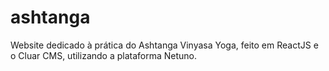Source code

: # ashtanga
Website dedicado à prática do Ashtanga Vinyasa Yoga, feito em ReactJS e o Cluar CMS, utilizando a plataforma Netuno.
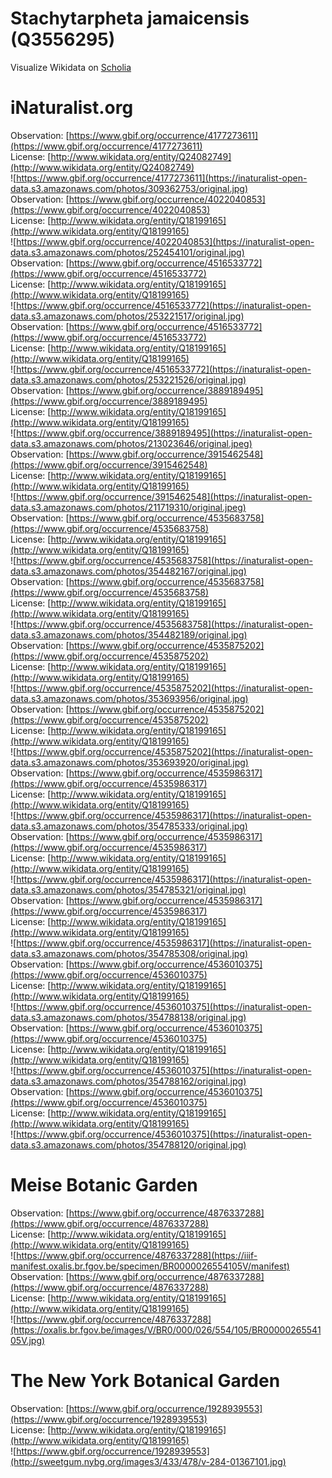 
Stachytarpheta jamaicensis (Q3556295)
=====================================
  
Visualize Wikidata on [Scholia](https://scholia.toolforge.org/taxon/Q3556295)
# iNaturalist.org
  
Observation: [https://www.gbif.org/occurrence/4177273611](https://www.gbif.org/occurrence/4177273611)  
License: [http://www.wikidata.org/entity/Q24082749](http://www.wikidata.org/entity/Q24082749)  
![https://www.gbif.org/occurrence/4177273611](https://inaturalist-open-data.s3.amazonaws.com/photos/309362753/original.jpg)  
Observation: [https://www.gbif.org/occurrence/4022040853](https://www.gbif.org/occurrence/4022040853)  
License: [http://www.wikidata.org/entity/Q18199165](http://www.wikidata.org/entity/Q18199165)  
![https://www.gbif.org/occurrence/4022040853](https://inaturalist-open-data.s3.amazonaws.com/photos/252454101/original.jpg)  
Observation: [https://www.gbif.org/occurrence/4516533772](https://www.gbif.org/occurrence/4516533772)  
License: [http://www.wikidata.org/entity/Q18199165](http://www.wikidata.org/entity/Q18199165)  
![https://www.gbif.org/occurrence/4516533772](https://inaturalist-open-data.s3.amazonaws.com/photos/253221517/original.jpg)  
Observation: [https://www.gbif.org/occurrence/4516533772](https://www.gbif.org/occurrence/4516533772)  
License: [http://www.wikidata.org/entity/Q18199165](http://www.wikidata.org/entity/Q18199165)  
![https://www.gbif.org/occurrence/4516533772](https://inaturalist-open-data.s3.amazonaws.com/photos/253221526/original.jpg)  
Observation: [https://www.gbif.org/occurrence/3889189495](https://www.gbif.org/occurrence/3889189495)  
License: [http://www.wikidata.org/entity/Q18199165](http://www.wikidata.org/entity/Q18199165)  
![https://www.gbif.org/occurrence/3889189495](https://inaturalist-open-data.s3.amazonaws.com/photos/213023646/original.jpeg)  
Observation: [https://www.gbif.org/occurrence/3915462548](https://www.gbif.org/occurrence/3915462548)  
License: [http://www.wikidata.org/entity/Q18199165](http://www.wikidata.org/entity/Q18199165)  
![https://www.gbif.org/occurrence/3915462548](https://inaturalist-open-data.s3.amazonaws.com/photos/211719310/original.jpeg)  
Observation: [https://www.gbif.org/occurrence/4535683758](https://www.gbif.org/occurrence/4535683758)  
License: [http://www.wikidata.org/entity/Q18199165](http://www.wikidata.org/entity/Q18199165)  
![https://www.gbif.org/occurrence/4535683758](https://inaturalist-open-data.s3.amazonaws.com/photos/354482167/original.jpg)  
Observation: [https://www.gbif.org/occurrence/4535683758](https://www.gbif.org/occurrence/4535683758)  
License: [http://www.wikidata.org/entity/Q18199165](http://www.wikidata.org/entity/Q18199165)  
![https://www.gbif.org/occurrence/4535683758](https://inaturalist-open-data.s3.amazonaws.com/photos/354482189/original.jpg)  
Observation: [https://www.gbif.org/occurrence/4535875202](https://www.gbif.org/occurrence/4535875202)  
License: [http://www.wikidata.org/entity/Q18199165](http://www.wikidata.org/entity/Q18199165)  
![https://www.gbif.org/occurrence/4535875202](https://inaturalist-open-data.s3.amazonaws.com/photos/353693956/original.jpg)  
Observation: [https://www.gbif.org/occurrence/4535875202](https://www.gbif.org/occurrence/4535875202)  
License: [http://www.wikidata.org/entity/Q18199165](http://www.wikidata.org/entity/Q18199165)  
![https://www.gbif.org/occurrence/4535875202](https://inaturalist-open-data.s3.amazonaws.com/photos/353693920/original.jpg)  
Observation: [https://www.gbif.org/occurrence/4535986317](https://www.gbif.org/occurrence/4535986317)  
License: [http://www.wikidata.org/entity/Q18199165](http://www.wikidata.org/entity/Q18199165)  
![https://www.gbif.org/occurrence/4535986317](https://inaturalist-open-data.s3.amazonaws.com/photos/354785333/original.jpg)  
Observation: [https://www.gbif.org/occurrence/4535986317](https://www.gbif.org/occurrence/4535986317)  
License: [http://www.wikidata.org/entity/Q18199165](http://www.wikidata.org/entity/Q18199165)  
![https://www.gbif.org/occurrence/4535986317](https://inaturalist-open-data.s3.amazonaws.com/photos/354785321/original.jpg)  
Observation: [https://www.gbif.org/occurrence/4535986317](https://www.gbif.org/occurrence/4535986317)  
License: [http://www.wikidata.org/entity/Q18199165](http://www.wikidata.org/entity/Q18199165)  
![https://www.gbif.org/occurrence/4535986317](https://inaturalist-open-data.s3.amazonaws.com/photos/354785308/original.jpg)  
Observation: [https://www.gbif.org/occurrence/4536010375](https://www.gbif.org/occurrence/4536010375)  
License: [http://www.wikidata.org/entity/Q18199165](http://www.wikidata.org/entity/Q18199165)  
![https://www.gbif.org/occurrence/4536010375](https://inaturalist-open-data.s3.amazonaws.com/photos/354788138/original.jpg)  
Observation: [https://www.gbif.org/occurrence/4536010375](https://www.gbif.org/occurrence/4536010375)  
License: [http://www.wikidata.org/entity/Q18199165](http://www.wikidata.org/entity/Q18199165)  
![https://www.gbif.org/occurrence/4536010375](https://inaturalist-open-data.s3.amazonaws.com/photos/354788162/original.jpg)  
Observation: [https://www.gbif.org/occurrence/4536010375](https://www.gbif.org/occurrence/4536010375)  
License: [http://www.wikidata.org/entity/Q18199165](http://www.wikidata.org/entity/Q18199165)  
![https://www.gbif.org/occurrence/4536010375](https://inaturalist-open-data.s3.amazonaws.com/photos/354788120/original.jpg)
# Meise Botanic Garden
  
Observation: [https://www.gbif.org/occurrence/4876337288](https://www.gbif.org/occurrence/4876337288)  
License: [http://www.wikidata.org/entity/Q18199165](http://www.wikidata.org/entity/Q18199165)  
![https://www.gbif.org/occurrence/4876337288](https://iiif-manifest.oxalis.br.fgov.be/specimen/BR0000026554105V/manifest)  
Observation: [https://www.gbif.org/occurrence/4876337288](https://www.gbif.org/occurrence/4876337288)  
License: [http://www.wikidata.org/entity/Q18199165](http://www.wikidata.org/entity/Q18199165)  
![https://www.gbif.org/occurrence/4876337288](https://oxalis.br.fgov.be/images/V/BR0/000/026/554/105/BR0000026554105V.jpg)
# The New York Botanical Garden
  
Observation: [https://www.gbif.org/occurrence/1928939553](https://www.gbif.org/occurrence/1928939553)  
License: [http://www.wikidata.org/entity/Q18199165](http://www.wikidata.org/entity/Q18199165)  
![https://www.gbif.org/occurrence/1928939553](http://sweetgum.nybg.org/images3/433/478/v-284-01367101.jpg)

____

* [Exercise]: In the answer, all of the material should appear exactly as given, with no picture carried over.

* [Reply to the exercise]:
Source code

: # ashtanga
Website dedicado à prática do Ashtanga Vinyasa Yoga, feito em ReactJS e o Cluar CMS, utilizando a plataforma Netuno.
Stachytarpheta jamaicensis (Q3556295)
=====================================
  
Visualize Wikidata on [Scholia](https://scholia.toolforge.org/taxon/Q3556295)
# iNaturalist.org
  
Observation: [https://www.gbif.org/occurrence/4177273611](https://www.gbif.org/occurrence/4177273611)  
License: [http://www.wikidata.org/entity/Q24082749](http://www.wikidata.org/entity/Q24082749)  
![https://www.gbif.org/occurrence/4177273611](https://inaturalist-open-data.s3.amazonaws.com/photos/309362753/original.jpg)  
Observation: [https://www.gbif.org/occurrence/4022040853](https://www.gbif.org/occurrence/4022040853)  
License: [http://www.wikidata.org/entity/Q18199165](http://www.wikidata.org/entity/Q18199165)  
![https://www.gbif.org/occurrence/4022040853](https://inaturalist-open-data.s3.amazonaws.com/photos/252454101/original.jpg)  
Observation: [https://www.gbif.org/occurrence/4516533772](https://www.gbif.org/occurrence/4516533772)  
License: [http://www.wikidata.org/entity/Q18199165](http://www.wikidata.org/entity/Q18199165)  
![https://www.gbif.org/occurrence/4516533772](https://inaturalist-open-data.s3.amazonaws.com/photos/253221517/original.jpg)  
Observation: [https://www.gbif.org/occurrence/4516533772](https://www.gbif.org/occurrence/4516533772)  
License: [http://www.wikidata.org/entity/Q18199165](http://www.wikidata.org/entity/Q18199165)  
![https://www.gbif.org/occurrence/4516533772](https://inaturalist-open-data.s3.amazonaws.com/photos/253221526/original.jpg)  
Observation: [https://www.gbif.org/occurrence/3889189495](https://www.gbif.org/occurrence/3889189495)  
License: [http://www.wikidata.org/entity/Q18199165](http://www.wikidata.org/entity/Q18199165)  
![https://www.gbif.org/occurrence/3889189495](https://inaturalist-open-data.s3.amazonaws.com/photos/213023646/original.jpeg)  
Observation: [https://www.gbif.org/occurrence/3915462548](https://www.gbif.org/occurrence/3915462548)  
License: [http://www.wikidata.org/entity/Q18199165](http://www.wikidata.org/entity/Q18199165)  
![https://www.gbif.org/occurrence/3915462548](https://inaturalist-open-data.s3.amazonaws.com/photos/211719310/original.jpeg)  
Observation: [https://www.gbif.org/occurrence/4535683758](https://www.gbif.org/occurrence/4535683758)  
License: [http://www.wikidata.org/entity/Q18199165](http://www.wikidata.org/entity/Q18199165)  
![https://www.gbif.org/occurrence/4535683758](https://inaturalist-open-data.s3.amazonaws.com/photos/354482167/original.jpg)  
Observation: [https://www.gbif.org/occurrence/4535683758](https://www.gbif.org/occurrence/4535683758)  
License: [http://www.wikidata.org/entity/Q18199165](http://www.wikidata.org/entity/Q18199165)  
![https://www.gbif.org/occurrence/4535683758](https://inaturalist-open-data.s3.amazonaws.com/photos/354482189/original.jpg)  
Observation: [https://www.gbif.org/occurrence/4535875202](https://www.gbif.org/occurrence/4535875202)  
License: [http://www.wikidata.org/entity/Q18199165](http://www.wikidata.org/entity/Q18199165)  
![https://www.gbif.org/occurrence/4535875202](https://inaturalist-open-data.s3.amazonaws.com/photos/353693956/original.jpg)  
Observation: [https://www.gbif.org/occurrence/4535875202](https://www.gbif.org/occurrence/4535875202)  
License: [http://www.wikidata.org/entity/Q18199165](http://www.wikidata.org/entity/Q18199165)  
![https://www.gbif.org/occurrence/4535875202](https://inaturalist-open-data.s3.amazonaws.com/photos/353693920/original.jpg)  
Observation: [https://www.gbif.org/occurrence/4535986317](https://www.gbif.org/occurrence/4535986317)  
License: [http://www.wikidata.org/entity/Q18199165](http://www.wikidata.org/entity/Q18199165)  
![https://www.gbif.org/occurrence/4535986317](https://inaturalist-open-data.s3.amazonaws.com/photos/354785333/original.jpg)  
Observation: [https://www.gbif.org/occurrence/4535986317](https://www.gbif.org/occurrence/4535986317)  
License: [http://www.wikidata.org/entity/Q18199165](http://www.wikidata.org/entity/Q18199165)  
![https://www.gbif.org/occurrence/4535986317](https://inaturalist-open-data.s3.amazonaws.com/photos/354785321/original.jpg)  
Observation: [https://www.gbif.org/occurrence/4535986317](https://www.gbif.org/occurrence/4535986317)  
License: [http://www.wikidata.org/entity/Q18199165](http://www.wikidata.org/entity/Q18199165)  
![https://www.gbif.org/occurrence/4535986317](https://inaturalist-open-data.s3.amazonaws.com/photos/354785308/original.jpg)  
Observation: [https://www.gbif.org/occurrence/4536010375](https://www.gbif.org/occurrence/4536010375)  
License: [http://www.wikidata.org/entity/Q18199165](http://www.wikidata.org/entity/Q18199165)  
![https://www.gbif.org/occurrence/4536010375](https://inaturalist-open-data.s3.amazonaws.com/photos/354788138/original.jpg)  
Observation: [https://www.gbif.org/occurrence/4536010375](https://www.gbif.org/occurrence/4536010375)  
License: [http://www.wikidata.org/entity/Q18199165](http://www.wikidata.org/entity/Q18199165)  
![https://www.gbif.org/occurrence/4536010375](https://inaturalist-open-data.s3.amazonaws.com/photos/354788162/original.jpg)  
Observation: [https://www.gbif.org/occurrence/4536010375](https://www.gbif.org/occurrence/4536010375)  
License: [http://www.wikidata.org/entity/Q18199165](http://www.wikidata.org/entity/Q18199165)  
![https://www.gbif.org/occurrence/4536010375](https://inaturalist-open-data.s3.amazonaws.com/photos/354788120/original.jpg)
# Meise Botanic Garden
  
Observation: [https://www.gbif.org/occurrence/4876337288](https://www.gbif.org/occurrence/4876337288)  
License: [http://www.wikidata.org/entity/Q18199165](http://www.wikidata.org/entity/Q18199165)  
![https://www.gbif.org/occurrence/4876337288](https://iiif-manifest.oxalis.br.fgov.be/specimen/BR0000026554105V/manifest)  
Observation: [https://www.gbif.org/occurrence/4876337288](https://www.gbif.org/occurrence/4876337288)  
License: [http://www.wikidata.org/entity/Q18199165](http://www.wikidata.org/entity/Q18199165)  
![https://www.gbif.org/occurrence/4876337288](https://oxalis.br.fgov.be/images/V/BR0/000/026/554/105/BR0000026554105V.jpg)
# The New York Botanical Garden
  
Observation: [https://www.gbif.org/occurrence/1928939553](https://www.gbif.org/occurrence/1928939553)  
License: [http://www.wikidata.org/entity/Q18199165](http://www.wikidata.org/entity/Q18199165)  
![https://www.gbif.org/occurrence/1928939553](http://sweetgum.nybg.org/images3/433/478/v-284-01367101.jpg)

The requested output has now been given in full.